**TASK DETAILS:** Your answer should be exactly the lines from the one that contains "Assessment report" through the final line of the entries below, and nothing else.

**EXCERPTED DATA:**
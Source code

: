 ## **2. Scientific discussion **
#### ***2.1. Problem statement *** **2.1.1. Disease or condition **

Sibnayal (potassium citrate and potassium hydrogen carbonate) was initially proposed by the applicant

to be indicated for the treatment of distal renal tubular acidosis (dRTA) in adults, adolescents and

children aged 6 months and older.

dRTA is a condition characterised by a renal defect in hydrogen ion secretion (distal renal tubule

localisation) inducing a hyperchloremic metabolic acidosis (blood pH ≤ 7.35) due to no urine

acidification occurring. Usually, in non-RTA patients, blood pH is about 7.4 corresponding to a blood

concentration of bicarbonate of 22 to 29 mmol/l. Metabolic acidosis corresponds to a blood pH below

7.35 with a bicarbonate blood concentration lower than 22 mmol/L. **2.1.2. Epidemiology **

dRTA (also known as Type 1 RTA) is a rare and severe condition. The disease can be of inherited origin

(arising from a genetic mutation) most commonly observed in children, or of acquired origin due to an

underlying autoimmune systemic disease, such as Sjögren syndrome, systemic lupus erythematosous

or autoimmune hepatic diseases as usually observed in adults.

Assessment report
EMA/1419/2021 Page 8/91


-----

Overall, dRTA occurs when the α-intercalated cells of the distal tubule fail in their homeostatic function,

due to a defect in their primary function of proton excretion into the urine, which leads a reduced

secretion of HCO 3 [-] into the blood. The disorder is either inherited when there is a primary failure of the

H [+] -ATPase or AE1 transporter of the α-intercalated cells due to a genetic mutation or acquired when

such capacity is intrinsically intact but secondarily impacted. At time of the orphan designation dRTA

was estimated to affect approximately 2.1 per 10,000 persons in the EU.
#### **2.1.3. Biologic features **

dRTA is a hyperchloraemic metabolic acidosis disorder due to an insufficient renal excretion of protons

**RESULT:**
Assessment report
EMA/1419/2021 Page 8/91


-----

Overall, dRTA occurs when the α-intercalated cells of the distal tubule fail in their homeostatic function,

due to a defect in their primary function of proton excretion into the urine, which leads a reduced

secretion of HCO 3 [-] into the blood. The disorder is either inherited when there is a primary failure of the

H [+] -ATPase or AE1 transporter of the α-intercalated cells due to a genetic mutation or acquired when

such capacity is intrinsically intact but secondarily impacted. At time of the orphan designation dRTA

was estimated to affect approximately 2.1 per 10,000 persons in the EU.
#### **2.1.3. Biologic features **

dRTA is a hyperchloraemic metabolic acidosis disorder due to an insufficient renal excretion of protons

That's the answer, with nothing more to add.